Statically linking Python with Cython generated modules and packages!

Aug
2011
19

Programming, Python

2 comments

My latest adventures with SDL bindings eventually led me to Cython, a very recommendable tool if you are looking to extract a little bit more juice out of your Python app performance, or just hide your source a little bit more obscurely. It compiles almost any Python code as is, and it includes extensions to the language that allow even faster converted code with the inclusion of static typed variables and other niceties. Cython offers a way to automatically compile your .py/.pyx modules, and you load those dynamically with the familiar import command, the usage of the imported module is exactly the same as if it were a native .py module or a compiled c module.

At this point, it’s important to mention that the generated .c files and their corresponding linked versions depend on the Python runtime, you can’t make a standalone executable out of them…are least not easily. Now, let’s suppose you didn’t read the “not easily” part I just mentioned, and that you wanted to integrate this module (or any other module you made in C from scratch) in a statically linked Python interpreter, how you’d go about it?

The following instructions were tested under Ubuntu Natty 64 bits. First, start by downloading the Python source. Extract, copy Modules/Setup.dist to Modules/Setup and run configure with the following parameters:

./configure LDFLAGS=”-Wl,–no-export-dynamic -static-libgcc -static” CPPFLAGS=”-static -fPIC” LINKFORSHARED=” ” DYNLOADFILE=”dynload_stub.o” –disable-shared –prefix=”/path/to/where/you/want/it/installed”

 

Followed by the all too familiar make & make install

You will see A LOT of errors that you can ¿safely? ignore mostly related to the fact that the c modules that come from Python won’t compile in static mode without some help. Once this crazyness stops, you’ll have a static Python interpreter (you can check with ldd ./python to see that it’s actually a standalone executable).

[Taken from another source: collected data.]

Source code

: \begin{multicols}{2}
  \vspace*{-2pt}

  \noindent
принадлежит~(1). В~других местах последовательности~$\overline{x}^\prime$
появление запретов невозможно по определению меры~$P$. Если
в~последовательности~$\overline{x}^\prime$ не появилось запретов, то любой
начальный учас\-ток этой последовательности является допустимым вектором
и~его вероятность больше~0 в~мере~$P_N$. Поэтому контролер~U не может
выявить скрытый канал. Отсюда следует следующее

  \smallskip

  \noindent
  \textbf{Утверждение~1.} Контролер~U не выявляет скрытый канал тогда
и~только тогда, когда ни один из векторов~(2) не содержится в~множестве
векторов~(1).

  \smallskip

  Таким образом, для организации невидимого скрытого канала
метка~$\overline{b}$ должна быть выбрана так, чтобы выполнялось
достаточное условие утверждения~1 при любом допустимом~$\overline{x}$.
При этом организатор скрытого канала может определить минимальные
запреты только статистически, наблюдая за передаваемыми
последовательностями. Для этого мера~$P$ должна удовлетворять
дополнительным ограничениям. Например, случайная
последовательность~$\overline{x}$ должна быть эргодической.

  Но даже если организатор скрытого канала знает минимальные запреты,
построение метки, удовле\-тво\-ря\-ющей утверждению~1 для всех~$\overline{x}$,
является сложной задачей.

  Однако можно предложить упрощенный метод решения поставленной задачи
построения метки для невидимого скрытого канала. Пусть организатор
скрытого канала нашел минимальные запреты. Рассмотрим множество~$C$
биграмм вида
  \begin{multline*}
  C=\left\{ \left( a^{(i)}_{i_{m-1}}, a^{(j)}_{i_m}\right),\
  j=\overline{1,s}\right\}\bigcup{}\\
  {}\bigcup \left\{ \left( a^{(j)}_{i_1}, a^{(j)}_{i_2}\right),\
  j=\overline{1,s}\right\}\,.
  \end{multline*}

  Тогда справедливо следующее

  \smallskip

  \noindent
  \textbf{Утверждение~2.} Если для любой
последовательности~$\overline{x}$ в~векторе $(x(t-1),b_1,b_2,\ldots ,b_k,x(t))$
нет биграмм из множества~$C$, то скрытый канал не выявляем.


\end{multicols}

Now, this Python interpreter is lacking severely in content, and no one wants to re invent the wheel, specially such a fine wheel as Python provides…Go to that Modules/Setup file and take a look…search for the #*shared* line, remove it and replace it by *static* (with no # sign)…now look for some notable modules and uncomment them. Run the process again (configure and make) and this time you’ll end up with some builtin modules that you can import.

By now, you are probably catching my drift… lets suppose you have a module test.py, run “cython test.py” on it, and you’ll get a test.c file…copy it to Modules under the Python source, and edit Modules/Setup adding a line:

 

test test.c

Do the configure and make dance again, and now you should be able to do “import test” in the new Python interpreter, which will load the module as builtin. Neat, right?

If you go further down the rabbit hole and start depending on 3rd party libraries (or your own!), you will need to pay attention to how dependencies are specified in Modules/Setup. In short, you put whatever compiler and linker directives you need after the source files for the module.

This is all fine and dandy, but we haven’t broken anything yet…Let’s try something more advanced…imagine you have a full Python package already made (as in a full hierachy of modules arranged in folders and subfolders, etc), and you want to do the same Cython fueled embedding with it…After hitting your head on the wall for a looong while, you’ll figure out that actually you can’t (easily) do it…Basically because the Python interpreter builtin system is not geared towards packages, but rather towards shallow modules.

So, there’s two ways around it (that I know of). The first one is to use a series of shallow modules, and string them into a package like structure by means of importing submodules from the parent modules…

main.py
import submod1 as _submod1
submod1 = _submod1

This is boring, error prone, requires a lot of glue code, it doesn’t play well with your module structure if you want it to also work in non compiled mode, etc.

The alternative is hacking the Python code just a little bit. Namely, the Python/import.c file, look for the find_module function and add:

 if (is_builtin(fullname)) {
         strcpy(buf, fullname);
         return &fd_builtin;
     }

Place this code near the top of the function, right above the “if (path != NULL && PyString_Check(path)) {” line seems like a good place. What it does is to check the full module name (package1.package2.module) and sees if it is builtin. The official Python code doesn’t do this, it checks only for the module name for the reasons stated above.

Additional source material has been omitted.